Alternatively, Plaintiffs rely upon § 3(b) of the long-arm statute. Section 3(b) allows personal jurisdiction over a person “as to a cause of action in law or equity arising from the person's . . . contracting to supply services or things in this commonwealth.” Mass. Gen. L. c. 223A, § 3(b). This clause refers “to the place where the services or things are to be supplied, rather than referring to the place of the contracting.” Droukas, 375 Mass. at 157. Where, however, a defendant has not explicitly contracted to deliver goods to a particular destination, courts have concluded that § 3(b) remains unsatisfied. Id. at 157-58; Filmore v. VSP N. Am., LLC, No. CV 18-10256-MBB, 2019 WL 184075, at *7 (D. Mass. Jan. 14, 2019) (concluding that where oral agreement did not include “agreement to specifically deliver or supply the receivables to the Commonwealth,” § 3(b) did not apply); Mongiardo v. Priv. Collection Motors, Inc., 100 Mass.App.Ct. 1117, 2021 WL 5912773, at *3 (2021) (concluding that § 3(b) did not apply where plaintiff “relied on a separate carrier to deliver their goods to the Commonwealth”).

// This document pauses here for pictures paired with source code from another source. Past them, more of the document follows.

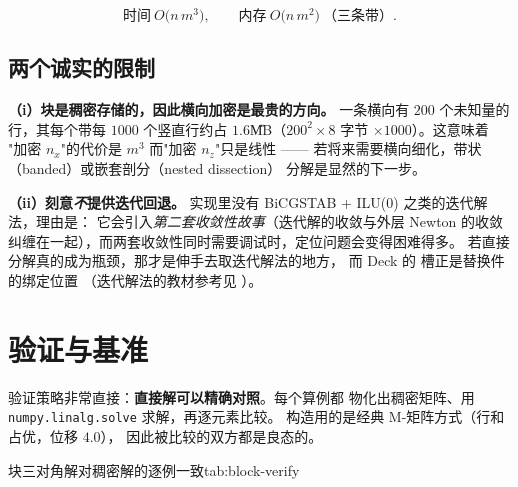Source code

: \begin{equation}
\text{时间}\ O\bigl(n\,m^{3}\bigr),
\qquad
\text{内存}\ O\bigl(n\,m^{2}\bigr)\ \text{（三条带）}.
\label{eq:block-complexity}
\end{equation}

\subsection{两个诚实的限制}

\textbf{（i）块是稠密存储的，因此横向加密是最贵的方向。}
一条横向有 $200$ 个未知量的行，其每个带每 $1000$ 个竖直行约占
$1.6$\U{MB}（$200^2\times8$ 字节 $\times1000$）。这意味着
"加密 $n_x$"的代价是 $m^{3}$ 而"加密 $n_z$"只是线性 ——
若将来需要横向细化，带状（banded）或嵌套剖分（nested dissection）
分解是显然的下一步。

\textbf{（ii）刻意\emph{不}提供迭代回退。}
实现里没有 BiCGSTAB + ILU(0) 之类的迭代解法，理由是：
它会引入\emph{第二套收敛性故事}（迭代解的收敛与外层 Newton 的收敛
纠缠在一起），而两套收敛性同时需要调试时，定位问题会变得困难得多。
若直接分解真的成为瓶颈，那才是伸手去取迭代解法的地方，
而 Deck 的  槽正是替换件的绑定位置
（迭代解法的教材参考见 \cite{saad2003}）。

\section{验证与基准}
\label{sec:block-verification}

验证策略非常直接：\textbf{直接解可以精确对照}。每个算例都
物化出稠密矩阵、用 \texttt{numpy.linalg.solve} 求解，再逐元素比较。
构造用的是经典 M-矩阵方式（行和占优，位移 $4.0$），
因此被比较的双方都是良态的。

\begin{veriftable}{块三对角解对稠密解的逐例一致}{tab:block-verify}
\end{veriftable}

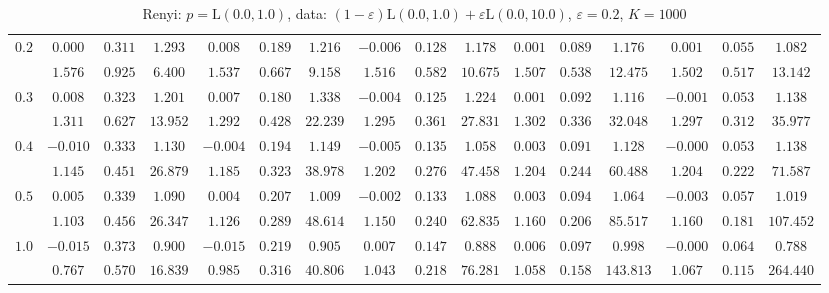 \begin{table}[ht]
\begin{center}
\begin{tabular}{|c|ccc|ccc|ccc|ccc|ccc|}
\hline 
$0.2$ & $ 0.000 $ & $ 0.311 $ & $ 1.293 $ & $ 0.008 $ & $ 0.189 $ & $ 1.216 $ & $ -0.006 $ & $ 0.128 $ & $ 1.178 $ & $ 0.001 $ & $ 0.089 $ & $ 1.176 $ & $ 0.001 $ & $ 0.055 $ & $ 1.082 $\\ 
 & $ 1.576 $ & $ 0.925 $ & $ 6.400 $ & $ 1.537 $ & $ 0.667 $ & $ 9.158 $ & $ 1.516 $ & $ 0.582 $ & $ 10.675 $ & $ 1.507 $ & $ 0.538 $ & $ 12.475 $ & $ 1.502 $ & $ 0.517 $ & $ 13.142 $\\ 
\hline 
$0.3$ & $ 0.008 $ & $ 0.323 $ & $ 1.201 $ & $ 0.007 $ & $ 0.180 $ & $ 1.338 $ & $ -0.004 $ & $ 0.125 $ & $ 1.224 $ & $ 0.001 $ & $ 0.092 $ & $ 1.116 $ & $ -0.001 $ & $ 0.053 $ & $ 1.138 $\\ 
 & $ 1.311 $ & $ 0.627 $ & $ 13.952 $ & $ 1.292 $ & $ 0.428 $ & $ 22.239 $ & $ 1.295 $ & $ 0.361 $ & $ 27.831 $ & $ 1.302 $ & $ 0.336 $ & $ 32.048 $ & $ 1.297 $ & $ 0.312 $ & $ 35.977 $\\ 
\hline 
$0.4$ & $ -0.010 $ & $ 0.333 $ & $ 1.130 $ & $ -0.004 $ & $ 0.194 $ & $ 1.149 $ & $ -0.005 $ & $ 0.135 $ & $ 1.058 $ & $ 0.003 $ & $ 0.091 $ & $ 1.128 $ & $ -0.000 $ & $ 0.053 $ & $ 1.138 $\\ 
 & $ 1.145 $ & $ 0.451 $ & $ 26.879 $ & $ 1.185 $ & $ 0.323 $ & $ 38.978 $ & $ 1.202 $ & $ 0.276 $ & $ 47.458 $ & $ 1.204 $ & $ 0.244 $ & $ 60.488 $ & $ 1.204 $ & $ 0.222 $ & $ 71.587 $\\ 
\hline 
$0.5$ & $ 0.005 $ & $ 0.339 $ & $ 1.090 $ & $ 0.004 $ & $ 0.207 $ & $ 1.009 $ & $ -0.002 $ & $ 0.133 $ & $ 1.088 $ & $ 0.003 $ & $ 0.094 $ & $ 1.064 $ & $ -0.003 $ & $ 0.057 $ & $ 1.019 $\\ 
 & $ 1.103 $ & $ 0.456 $ & $ 26.347 $ & $ 1.126 $ & $ 0.289 $ & $ 48.614 $ & $ 1.150 $ & $ 0.240 $ & $ 62.835 $ & $ 1.160 $ & $ 0.206 $ & $ 85.517 $ & $ 1.160 $ & $ 0.181 $ & $ 107.452 $\\ 
\hline 
$1.0$ & $ -0.015 $ & $ 0.373 $ & $ 0.900 $ & $ -0.015 $ & $ 0.219 $ & $ 0.905 $ & $ 0.007 $ & $ 0.147 $ & $ 0.888 $ & $ 0.006 $ & $ 0.097 $ & $ 0.998 $ & $ -0.000 $ & $ 0.064 $ & $ 0.788 $\\ 
 & $ 0.767 $ & $ 0.570 $ & $ 16.839 $ & $ 0.985 $ & $ 0.316 $ & $ 40.806 $ & $ 1.043 $ & $ 0.218 $ & $ 76.281 $ & $ 1.058 $ & $ 0.158 $ & $ 143.813 $ & $ 1.067 $ & $ 0.115 $ & $ 264.440 $\\ 
\hline 
\end{tabular}
\caption{Renyi: $p = \mathrm{L}(0.0,1.0)$, data: $(1-\varepsilon)\mathrm{L}(0.0,1.0) + \varepsilon \mathrm{L}(0.0,10.0)$, $\varepsilon =  0.2$, $K = 1000$} 
\end{center}
\end{table}

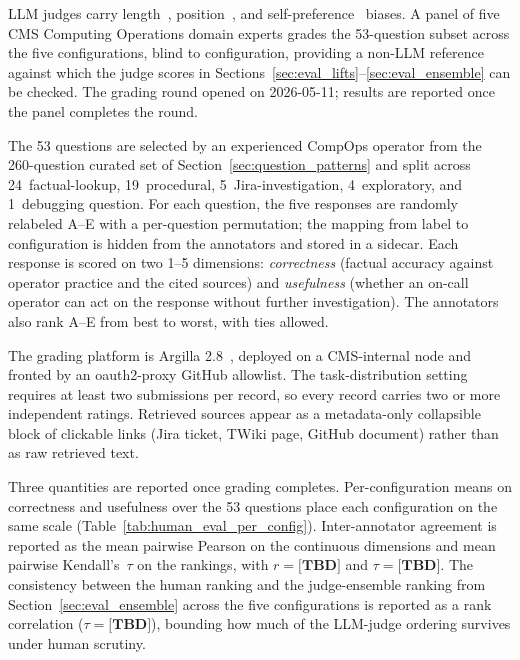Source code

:LLM judges carry length~\cite{hu2025lengthbias},
position~\cite{wang2023fair}, and
self-preference~\cite{panickssery2024selfpref} biases.
A panel of five CMS Computing Operations domain experts grades
the 53-question subset across the five configurations, blind to
configuration, providing a non-LLM reference against which the
judge scores in Sections~\ref{sec:eval_lifts}--\ref{sec:eval_ensemble}
can be checked. The grading round opened on 2026-05-11; results
are reported once the panel completes the round.

The 53 questions are selected by an experienced CompOps operator
from the 260-question curated set of
Section~\ref{sec:question_patterns} and split across
24~factual-lookup, 19~procedural, 5~Jira-investigation,
4~exploratory, and 1~debugging question.
For each question, the five responses are randomly relabeled
A--E with a per-question permutation; the mapping from label to
configuration is hidden from the annotators and stored in a
sidecar. Each response is scored on two 1--5 dimensions:
\emph{correctness} (factual accuracy against operator practice
and the cited sources) and \emph{usefulness} (whether an
on-call operator can act on the response without further
investigation). The annotators also rank A--E from best to
worst, with ties allowed.

The grading platform is Argilla 2.8~\cite{argilla}, deployed on
a CMS-internal node and fronted by an oauth2-proxy GitHub
allowlist. The task-distribution setting requires at least two
submissions per record, so every record carries two or more
independent ratings. Retrieved sources appear as a
metadata-only collapsible block of clickable links (Jira ticket,
TWiki page, GitHub document) rather than as raw retrieved text.

Three quantities are reported once grading completes.
Per-configuration means on correctness and usefulness over the
53 questions place each configuration on the same scale
(Table~\ref{tab:human_eval_per_config}).
Inter-annotator agreement is reported as the mean pairwise
Pearson on the continuous dimensions and mean pairwise
Kendall's~$\tau$ on the rankings, with $r = \textbf{[TBD]}$
and $\tau = \textbf{[TBD]}$. The consistency between the
human ranking and the judge-ensemble ranking from
Section~\ref{sec:eval_ensemble} across the five configurations
is reported as a rank correlation ($\tau = \textbf{[TBD]}$),
bounding how much of the LLM-judge ordering survives under
human scrutiny.

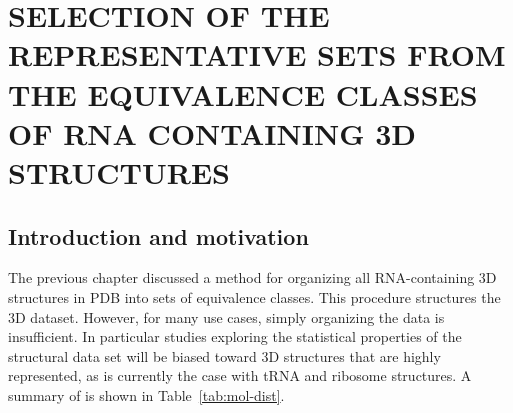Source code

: \chapter{SELECTION OF THE REPRESENTATIVE SETS FROM THE EQUIVALENCE CLASSES OF
RNA CONTAINING 3D STRUCTURES}

\section{Introduction and motivation}

The previous chapter discussed a method for organizing all RNA-containing 3D
structures in PDB into sets of equivalence classes. This procedure structures
the 3D dataset. However, for many use cases, simply organizing the data is
insufficient. In particular studies exploring the statistical properties of the
structural data set will be biased toward 3D structures that are highly
represented, as is currently the case with tRNA and ribosome structures. A
summary of is shown in Table~\ref{tab:mol-dist}.

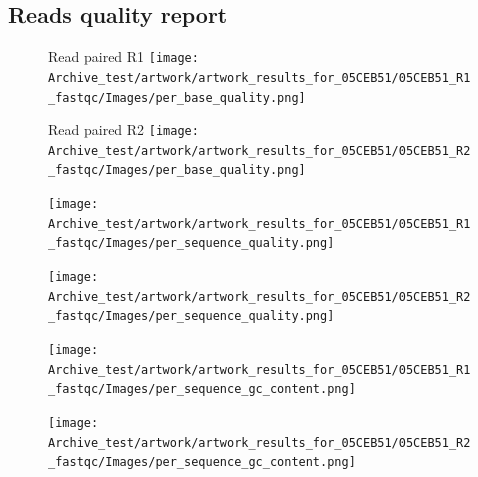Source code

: \documentclass[a4paper]{article}
\begin{document}


\subsection{Reads quality report}


\begin{figure}[h]
    \begin{minipage}[c]{.46\linewidth}
	\hspace*{-0.5cm}
        \centering
		Read paired R1
        \texttt{[image: Archive\_test/artwork/artwork\_results\_for\_05CEB51/05CEB51\_R1\_fastqc/Images/per\_base\_quality.png]} %
    \end{minipage}
    \hfill%
    \begin{minipage}[c]{.46\linewidth}
        \centering
		Read paired R2
        \texttt{[image: Archive\_test/artwork/artwork\_results\_for\_05CEB51/05CEB51\_R2\_fastqc/Images/per\_base\_quality.png]} %
    \end{minipage}
\end{figure}

\begin{figure}[h]
    \begin{minipage}[c]{.46\linewidth}
	\hspace*{-0.5cm}
        \centering
        \texttt{[image: Archive\_test/artwork/artwork\_results\_for\_05CEB51/05CEB51\_R1\_fastqc/Images/per\_sequence\_quality.png]} %
    \end{minipage}
    \hfill%
    \begin{minipage}[c]{.46\linewidth}
        \centering
        \texttt{[image: Archive\_test/artwork/artwork\_results\_for\_05CEB51/05CEB51\_R2\_fastqc/Images/per\_sequence\_quality.png]} %
    \end{minipage}
\end{figure}

\begin{figure}[h]
    \begin{minipage}[c]{.46\linewidth}
	\hspace*{-0.5cm}
        \centering
        \texttt{[image: Archive\_test/artwork/artwork\_results\_for\_05CEB51/05CEB51\_R1\_fastqc/Images/per\_sequence\_gc\_content.png]} %
    \end{minipage}
    \hfill%
    \begin{minipage}[c]{.46\linewidth}
        \centering
        \texttt{[image: Archive\_test/artwork/artwork\_results\_for\_05CEB51/05CEB51\_R2\_fastqc/Images/per\_sequence\_gc\_content.png]} %
    \end{minipage}
\end{figure}
\end{document}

As an initial matter, the Court concludes that the only written contract between the parties are the invoices sent by Szal to Besse, D. 11-5, D. 16-5, and not the “sample sales agreement” which Besse emailed to Szal on May 6, 2021. D. 16-2 at 5; D. 11-6; D. 16-4. The present record appears to indicate that the sales agreement was merely an unfinished draft which Besse invited Szal to edit and which the parties never executed. D. 16 ¶¶ 20-21; D. 16-2 at 5-6. Thus, the Court will not consider the proposed delivery terms in the sample sales agreement.

The parties submit two different versions of the invoice in connection to the motion to dismiss. Both versions indicate that the purchase price “[i]ncludes loading expenses in Buffalo.” D. 11-5; D. 16-5. Defendants' “paid” version includes the watermark “PAID,” identifies “Mike Pulk” as the shipper and states “Delivery to be paid by customer.” Plaintiffs' version lacks these features and indicates that the shipper was still “TBD,” presumably “to be determined.” D. 16-5. Plaintiffs argue, however, that even as Pulk became the shipper, Szal arranged delivery of the bike. D. 15 at 8; D. 24 at 4.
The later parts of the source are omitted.